→ Requirement:
Identify and copy all lines of the material where the string "with" is found.

→ Provided records:

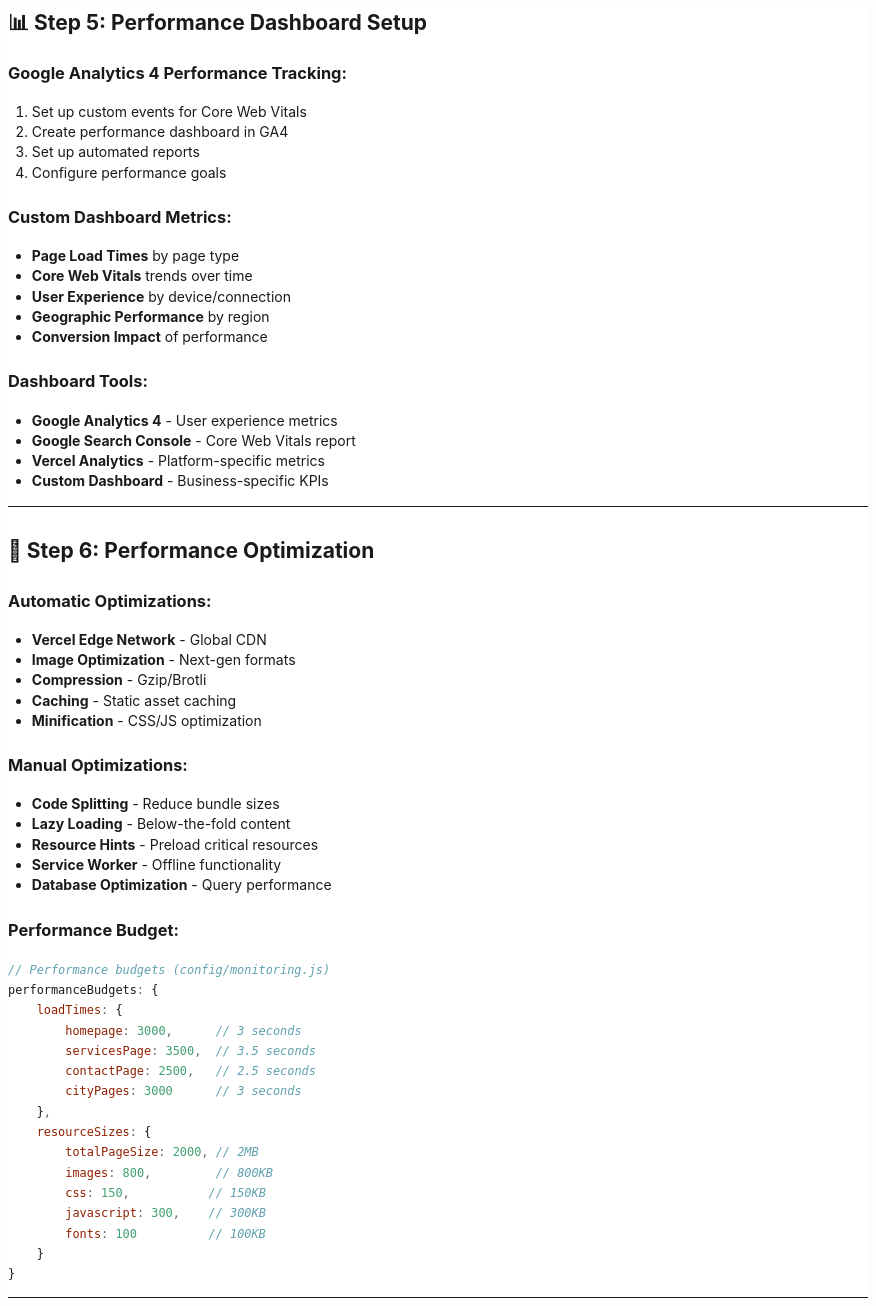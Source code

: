 
## 📊 **Step 5: Performance Dashboard Setup**

### **Google Analytics 4 Performance Tracking:**
1. Set up custom events for Core Web Vitals
2. Create performance dashboard in GA4
3. Set up automated reports
4. Configure performance goals

### **Custom Dashboard Metrics:**
- **Page Load Times** by page type
- **Core Web Vitals** trends over time
- **User Experience** by device/connection
- **Geographic Performance** by region
- **Conversion Impact** of performance

### **Dashboard Tools:**
- **Google Analytics 4** - User experience metrics
- **Google Search Console** - Core Web Vitals report
- **Vercel Analytics** - Platform-specific metrics
- **Custom Dashboard** - Business-specific KPIs

---

## 🔧 **Step 6: Performance Optimization**

### **Automatic Optimizations:**
- **Vercel Edge Network** - Global CDN
- **Image Optimization** - Next-gen formats
- **Compression** - Gzip/Brotli
- **Caching** - Static asset caching
- **Minification** - CSS/JS optimization

### **Manual Optimizations:**
- **Code Splitting** - Reduce bundle sizes
- **Lazy Loading** - Below-the-fold content
- **Resource Hints** - Preload critical resources
- **Service Worker** - Offline functionality
- **Database Optimization** - Query performance

### **Performance Budget:**
```javascript
// Performance budgets (config/monitoring.js)
performanceBudgets: {
    loadTimes: {
        homepage: 3000,      // 3 seconds
        servicesPage: 3500,  // 3.5 seconds
        contactPage: 2500,   // 2.5 seconds
        cityPages: 3000      // 3 seconds
    },
    resourceSizes: {
        totalPageSize: 2000, // 2MB
        images: 800,         // 800KB
        css: 150,           // 150KB
        javascript: 300,    // 300KB
        fonts: 100          // 100KB
    }
}
```

---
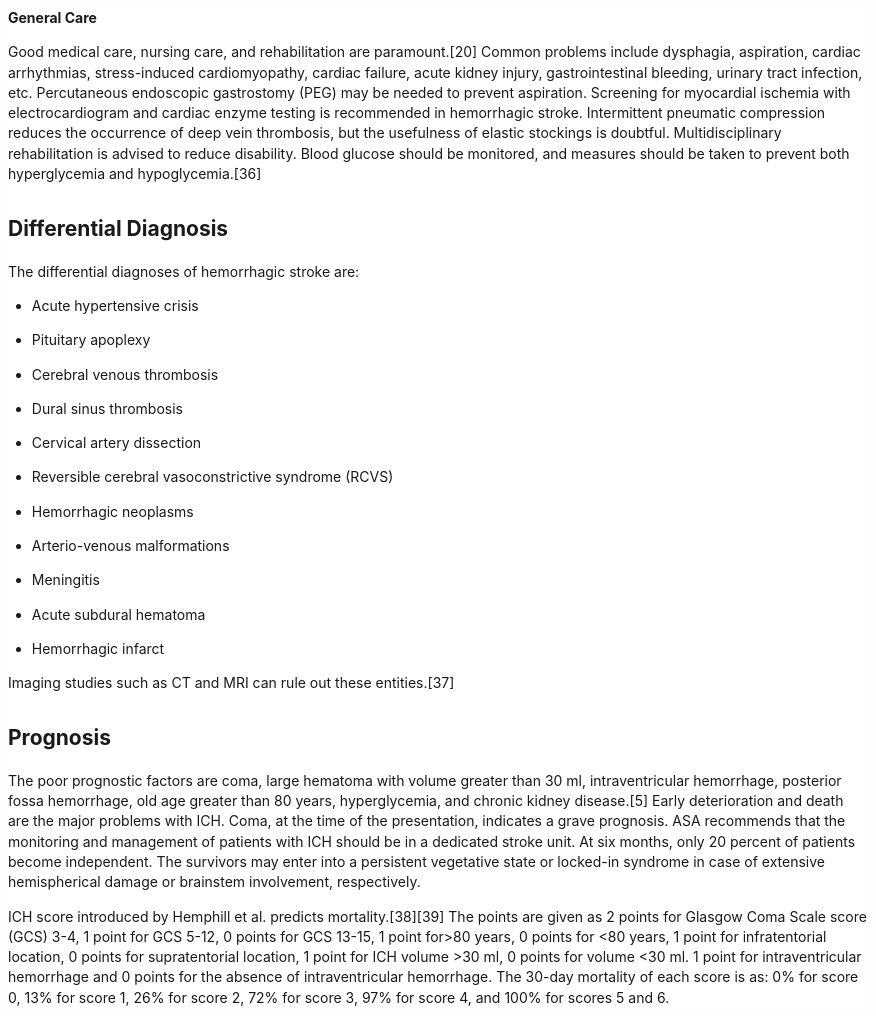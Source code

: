 **General Care**

Good medical care, nursing care, and rehabilitation are paramount.[20] Common problems include dysphagia, aspiration, cardiac arrhythmias, stress-induced cardiomyopathy, cardiac failure, acute kidney injury, gastrointestinal bleeding, urinary tract infection, etc. Percutaneous endoscopic gastrostomy (PEG) may be needed to prevent aspiration. Screening for myocardial ischemia with electrocardiogram and cardiac enzyme testing is recommended in hemorrhagic stroke. Intermittent pneumatic compression reduces the occurrence of deep vein thrombosis, but the usefulness of elastic stockings is doubtful. Multidisciplinary rehabilitation is advised to reduce disability. Blood glucose should be monitored, and measures should be taken to prevent both hyperglycemia and hypoglycemia.[36]

## Differential Diagnosis

The differential diagnoses of hemorrhagic stroke are:

  * Acute hypertensive crisis

  * Pituitary apoplexy

  * Cerebral venous thrombosis

  * Dural sinus thrombosis

  * Cervical artery dissection

  * Reversible cerebral vasoconstrictive syndrome (RCVS)

  * Hemorrhagic neoplasms

  * Arterio-venous malformations

  * Meningitis

  * Acute subdural hematoma

  * Hemorrhagic infarct

Imaging studies such as CT and MRI can rule out these entities.[37]

## Prognosis

The poor prognostic factors are coma, large hematoma with volume greater than 30 ml, intraventricular hemorrhage, posterior fossa hemorrhage, old age greater than 80 years, hyperglycemia, and chronic kidney disease.[5] Early deterioration and death are the major problems with ICH. Coma, at the time of the presentation, indicates a grave prognosis. ASA recommends that the monitoring and management of patients with ICH should be in a dedicated stroke unit. At six months, only 20 percent of patients become independent. The survivors may enter into a persistent vegetative state or locked-in syndrome in case of extensive hemispherical damage or brainstem involvement, respectively.

ICH score introduced by Hemphill et al. predicts mortality.[38][39] The points are given as 2 points for Glasgow Coma Scale score (GCS) 3-4, 1 point for GCS 5-12, 0 points for GCS 13-15, 1 point for>80 years, 0 points for <80 years, 1 point for infratentorial location, 0 points for supratentorial location, 1 point for ICH volume >30 ml, 0 points for volume <30 ml. 1 point for intraventricular hemorrhage and 0 points for the absence of intraventricular hemorrhage. The 30-day mortality of each score is as: 0% for score 0, 13% for score 1, 26% for score 2, 72% for score 3, 97% for score 4, and 100% for scores 5 and 6.
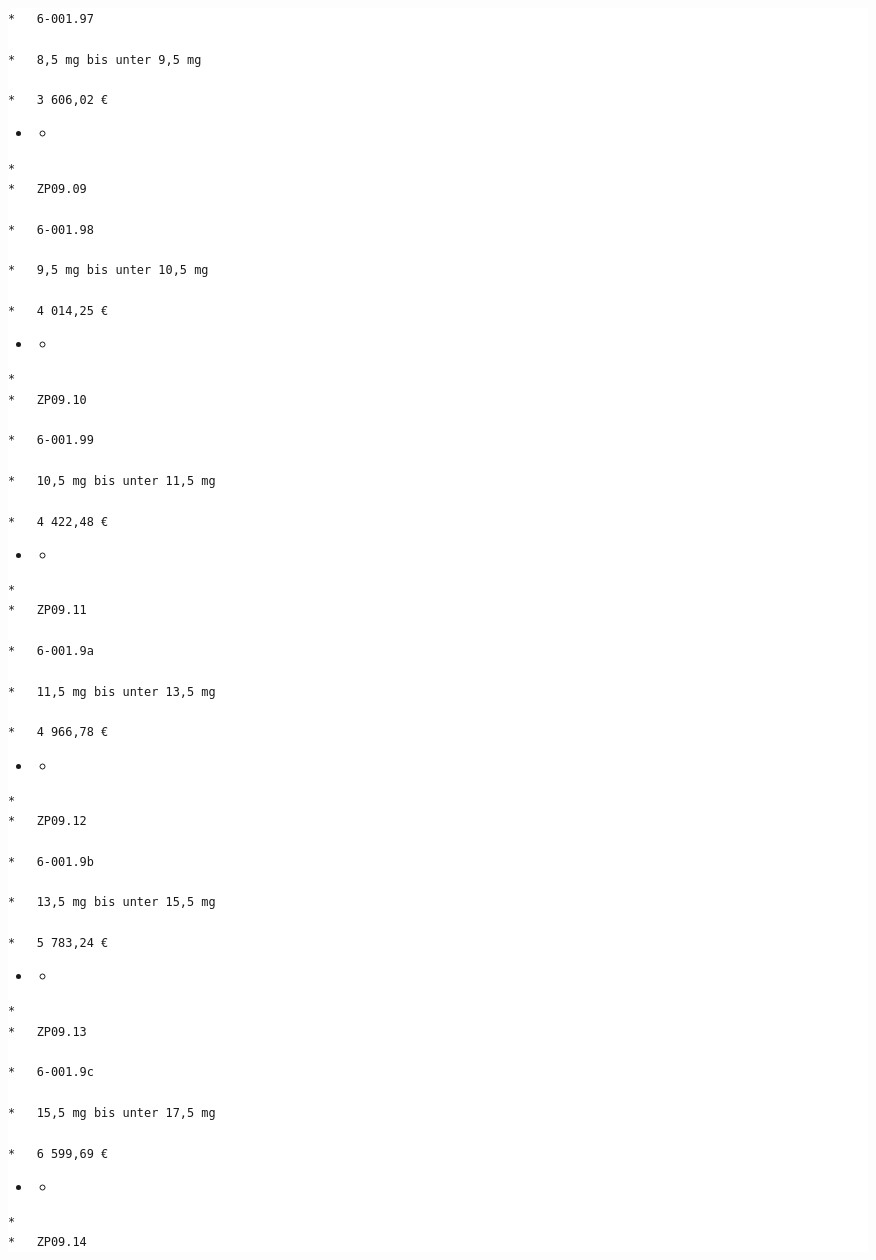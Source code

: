     *   6-001.97

    *   8,5 mg bis unter 9,5 mg

    *   3 606,02 €


*    *
    *
    *   ZP09.09

    *   6-001.98

    *   9,5 mg bis unter 10,5 mg

    *   4 014,25 €


*    *
    *
    *   ZP09.10

    *   6-001.99

    *   10,5 mg bis unter 11,5 mg

    *   4 422,48 €


*    *
    *
    *   ZP09.11

    *   6-001.9a

    *   11,5 mg bis unter 13,5 mg

    *   4 966,78 €


*    *
    *
    *   ZP09.12

    *   6-001.9b

    *   13,5 mg bis unter 15,5 mg

    *   5 783,24 €


*    *
    *
    *   ZP09.13

    *   6-001.9c

    *   15,5 mg bis unter 17,5 mg

    *   6 599,69 €


*    *
    *
    *   ZP09.14
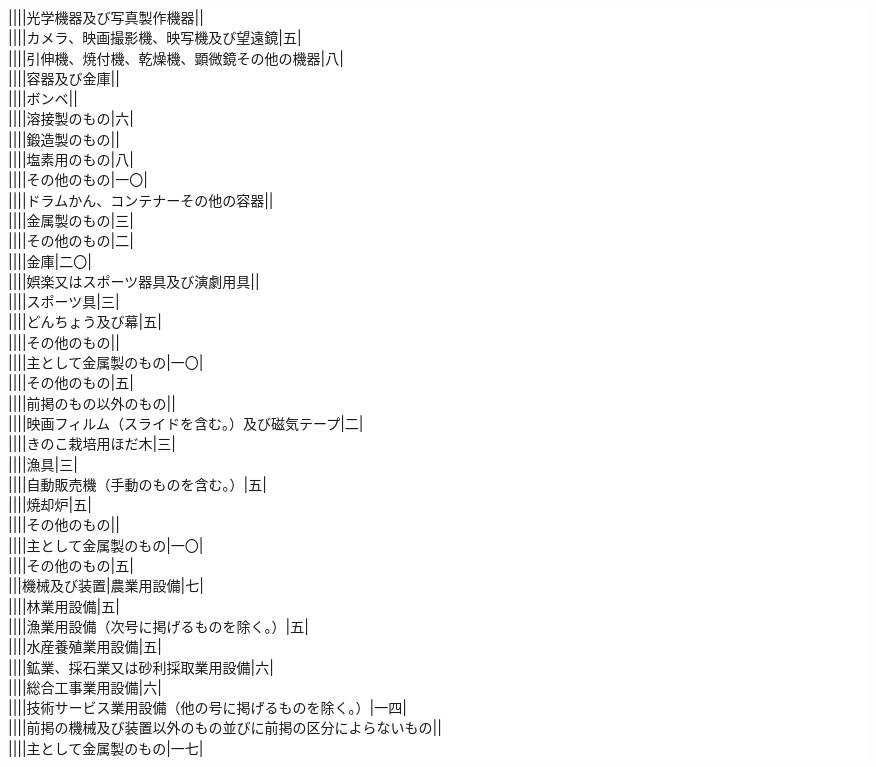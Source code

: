 ||||光学機器及び写真製作機器||  
||||カメラ、映画撮影機、映写機及び望遠鏡|五|  
||||引伸機、焼付機、乾燥機、顕微鏡その他の機器|八|  
||||容器及び金庫||  
||||ボンベ||  
||||溶接製のもの|六|  
||||鍛造製のもの||  
||||塩素用のもの|八|  
||||その他のもの|一〇|  
||||ドラムかん、コンテナーその他の容器||  
||||金属製のもの|三|  
||||その他のもの|二|  
||||金庫|二〇|  
||||娯楽又はスポーツ器具及び演劇用具||  
||||スポーツ具|三|  
||||どんちょう及び幕|五|  
||||その他のもの||  
||||主として金属製のもの|一〇|  
||||その他のもの|五|  
||||前掲のもの以外のもの||  
||||映画フィルム（スライドを含む。）及び磁気テープ|二|  
||||きのこ栽培用ほだ木|三|  
||||漁具|三|  
||||自動販売機（手動のものを含む。）|五|  
||||焼却炉|五|  
||||その他のもの||  
||||主として金属製のもの|一〇|  
||||その他のもの|五|  
|||機械及び装置|農業用設備|七|  
||||林業用設備|五|  
||||漁業用設備（次号に掲げるものを除く。）|五|  
||||水産養殖業用設備|五|  
||||鉱業、採石業又は砂利採取業用設備|六|  
||||総合工事業用設備|六|  
||||技術サービス業用設備（他の号に掲げるものを除く。）|一四|  
||||前掲の機械及び装置以外のもの並びに前掲の区分によらないもの||  
||||主として金属製のもの|一七|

→ Solved exercise:
Good medical care, nursing care, and rehabilitation are paramount.[20] Common problems include dysphagia, aspiration, cardiac arrhythmias, stress-induced cardiomyopathy, cardiac failure, acute kidney injury, gastrointestinal bleeding, urinary tract infection, etc. Percutaneous endoscopic gastrostomy (PEG) may be needed to prevent aspiration. Screening for myocardial ischemia with electrocardiogram and cardiac enzyme testing is recommended in hemorrhagic stroke. Intermittent pneumatic compression reduces the occurrence of deep vein thrombosis, but the usefulness of elastic stockings is doubtful. Multidisciplinary rehabilitation is advised to reduce disability. Blood glucose should be monitored, and measures should be taken to prevent both hyperglycemia and hypoglycemia.[36]
The poor prognostic factors are coma, large hematoma with volume greater than 30 ml, intraventricular hemorrhage, posterior fossa hemorrhage, old age greater than 80 years, hyperglycemia, and chronic kidney disease.[5] Early deterioration and death are the major problems with ICH. Coma, at the time of the presentation, indicates a grave prognosis. ASA recommends that the monitoring and management of patients with ICH should be in a dedicated stroke unit. At six months, only 20 percent of patients become independent. The survivors may enter into a persistent vegetative state or locked-in syndrome in case of extensive hemispherical damage or brainstem involvement, respectively.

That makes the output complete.